When he became governor of Georgia – also a position he would hold for only one term — he famously announced, “The time for racial discrimination is over.” He saw himself as a champion for the oppressed.
A deeply religious man, Carter was unabashed in describing his relationship with God while on the presidential campaign trail in 1976. On his first trip to Israel, in 1973, Carter asked to dip in the waters of the Jordan River. In meeting then Prime Minister Golda Meir on that same trip, he wrote in his 2006 book, he warned her that nothing good had come for the Jews when they had turned from God. The secular prime minister, he reported, was bemused.
In the 35 years since he lost his 1980 re-election bid to Ronald Reagan — the longest post-presidency in U.S. history — Carter was widely celebrated for his work on human rights, hunger reduction and the pursuit of free elections around the globe through the Carter Center, the Atlanta-based nonprofit he founded in 1982 with his wife.
Carter’s religious commitments were part of his motivation to seek peace in the Middle East and for his post-presidential work on poverty and conflict resolution.
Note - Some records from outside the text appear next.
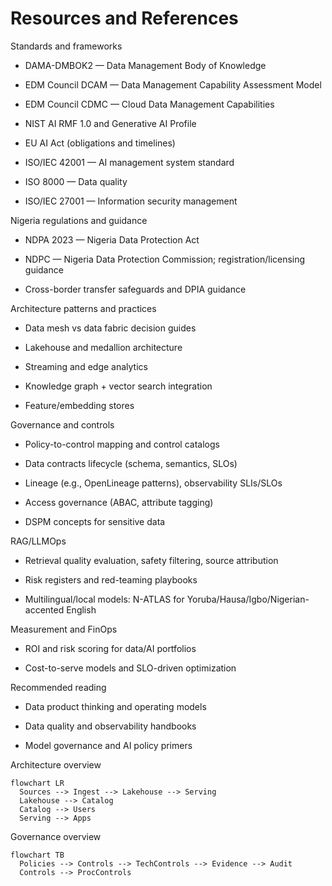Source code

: # Resources and References

Standards and frameworks

- DAMA-DMBOK2 — Data Management Body of Knowledge

- EDM Council DCAM — Data Management Capability Assessment Model

- EDM Council CDMC — Cloud Data Management Capabilities

- NIST AI RMF 1.0 and Generative AI Profile

- EU AI Act (obligations and timelines)

- ISO/IEC 42001 — AI management system standard

- ISO 8000 — Data quality

- ISO/IEC 27001 — Information security management

Nigeria regulations and guidance

- NDPA 2023 — Nigeria Data Protection Act

- NDPC — Nigeria Data Protection Commission; registration/licensing guidance

- Cross-border transfer safeguards and DPIA guidance

Architecture patterns and practices

- Data mesh vs data fabric decision guides

- Lakehouse and medallion architecture

- Streaming and edge analytics

- Knowledge graph + vector search integration

- Feature/embedding stores

Governance and controls

- Policy-to-control mapping and control catalogs

- Data contracts lifecycle (schema, semantics, SLOs)

- Lineage (e.g., OpenLineage patterns), observability SLIs/SLOs

- Access governance (ABAC, attribute tagging)

- DSPM concepts for sensitive data

RAG/LLMOps

- Retrieval quality evaluation, safety filtering, source attribution

- Risk registers and red-teaming playbooks

- Multilingual/local models: N-ATLAS for Yoruba/Hausa/Igbo/Nigerian-accented English

Measurement and FinOps

- ROI and risk scoring for data/AI portfolios

- Cost-to-serve models and SLO-driven optimization

Recommended reading

- Data product thinking and operating models

- Data quality and observability handbooks

- Model governance and AI policy primers

Architecture overview

```mermaid
flowchart LR
  Sources --> Ingest --> Lakehouse --> Serving
  Lakehouse --> Catalog
  Catalog --> Users
  Serving --> Apps
```

Governance overview

```mermaid
flowchart TB
  Policies --> Controls --> TechControls --> Evidence --> Audit
  Controls --> ProcControls
```


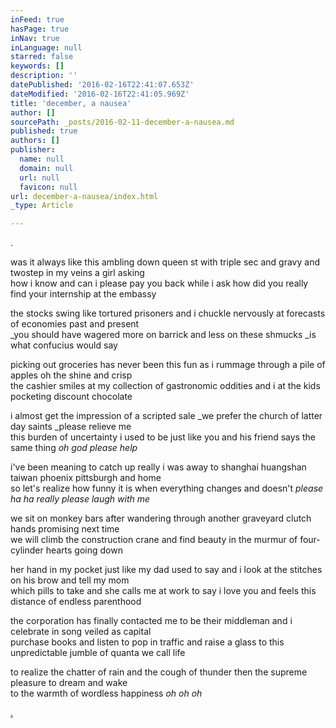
 ```yaml
---
inFeed: true
hasPage: true
inNav: true
inLanguage: null
starred: false
keywords: []
description: ''
datePublished: '2016-02-16T22:41:07.653Z'
dateModified: '2016-02-16T22:41:05.969Z'
title: 'december, a nausea'
author: []
sourcePath: _posts/2016-02-11-december-a-nausea.md
published: true
authors: []
publisher:
  name: null
  domain: null
  url: null
  favicon: null
url: december-a-nausea/index.html
_type: Article

---
```

.

was it always like this ambling down queen st with triple sec and gravy and twostep in my veins a girl asking  
how i know and can i please pay you back while i ask how did you really find your internship at the embassy

the stocks swing like tortured prisoners and i chuckle nervously at forecasts of economies past and present  
_you should have wagered more on barrick and less on these shmucks _is what confucius would say

picking out groceries has never been this fun as i rummage through a pile of apples oh the shine and crisp  
the cashier smiles at my collection of gastronomic oddities and i at the kids pocketing discount chocolate

i almost get the impression of a scripted sale _we prefer the church of latter day saints _please relieve me  
this burden of uncertainty i used to be just like you and his friend says the same thing _oh god please help_

i've been meaning to catch up really i was away to shanghai huangshan taiwan phoenix pittsburgh and home  
so let's realize how funny it is when everything changes and doesn't _please ha ha really please laugh with me_

we sit on monkey bars after wandering through another graveyard clutch hands promising next time  
we will climb the construction crane and find beauty in the murmur of four-cylinder hearts going down

her hand in my pocket just like my dad used to say and i look at the stitches on his brow and tell my mom  
which pills to take and she calls me at work to say i love you and feels this distance of endless parenthood

the corporation has finally contacted me to be their middleman and i celebrate in song veiled as capital  
purchase books and listen to pop in traffic and raise a glass to this unpredictable jumble of quanta we call life

to realize the chatter of rain and the cough of thunder then the supreme pleasure to dream and wake  
to the warmth of wordless happiness _oh oh oh_

[.][0]

[0]: null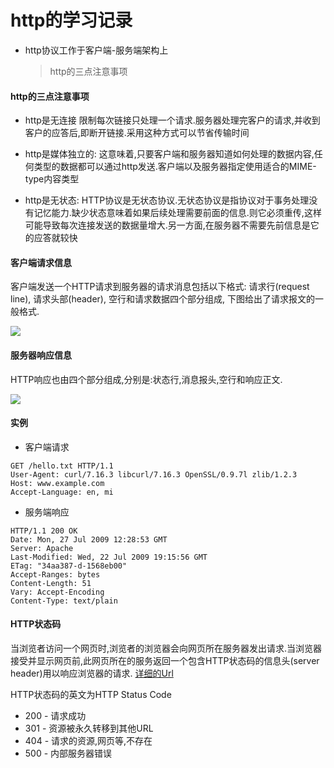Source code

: # http的学习记录


* http协议工作于客户端-服务端架构上

	> http的三点注意事项

#### http的三点注意事项

* http是无连接 限制每次链接只处理一个请求.服务器处理完客户的请求,并收到客户的应答后,即断开链接.采用这种方式可以节省传输时间

* http是媒体独立的: 这意味着,只要客户端和服务器知道如何处理的数据内容,任何类型的数据都可以通过http发送.客户端以及服务器指定使用适合的MIME-type内容类型

* http是无状态: HTTP协议是无状态协议.无状态协议是指协议对于事务处理没有记忆能力.缺少状态意味着如果后续处理需要前面的信息.则它必须重传,这样可能导致每次连接发送的数据量增大.另一方面,在服务器不需要先前信息是它的应答就较快

#### 客户端请求信息

客户端发送一个HTTP请求到服务器的请求消息包括以下格式: 请求行(request line), 请求头部(header), 空行和请求数据四个部分组成, 下图给出了请求报文的一般格式.

![](http://okzs58u17.bkt.clouddn.com/http_record_01) 

#### 服务器响应信息

HTTP响应也由四个部分组成,分别是:状态行,消息报头,空行和响应正文.

![](http://okzs58u17.bkt.clouddn.com/Snip20170830_5.png)

#### 实例

* 客户端请求

```
GET /hello.txt HTTP/1.1
User-Agent: curl/7.16.3 libcurl/7.16.3 OpenSSL/0.9.7l zlib/1.2.3
Host: www.example.com
Accept-Language: en, mi
```

* 服务端响应

```
HTTP/1.1 200 OK
Date: Mon, 27 Jul 2009 12:28:53 GMT
Server: Apache
Last-Modified: Wed, 22 Jul 2009 19:15:56 GMT
ETag: "34aa387-d-1568eb00"
Accept-Ranges: bytes
Content-Length: 51
Vary: Accept-Encoding
Content-Type: text/plain
```

#### HTTP状态码

当浏览者访问一个网页时,浏览者的浏览器会向网页所在服务器发出请求.当浏览器接受并显示网页前,此网页所在的服务返回一个包含HTTP状态码的信息头(server header)用以响应浏览器的请求.
[详细的Url](http://www.runoob.com/http/http-status-codes.html)

HTTP状态码的英文为HTTP Status Code

* 200 - 请求成功
* 301 - 资源被永久转移到其他URL
* 404 - 请求的资源,网页等,不存在
* 500 - 内部服务器错误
He was a member of the Elders, a global collective of elder statesmen working on peace and human rights. In 2002, he was awarded the Nobel Peace Prize.
“In Judaism, we say ‘Kol Yisrael arevim zeh bazeh.’ (All Jews are responsible for one another),” Tamara Cofman Wittes said in a 2015 interview when she was director of the Center for Middle East Policy at the Brookings Institution. “I think for President Carter, that was a sentiment that applied to all humanity.”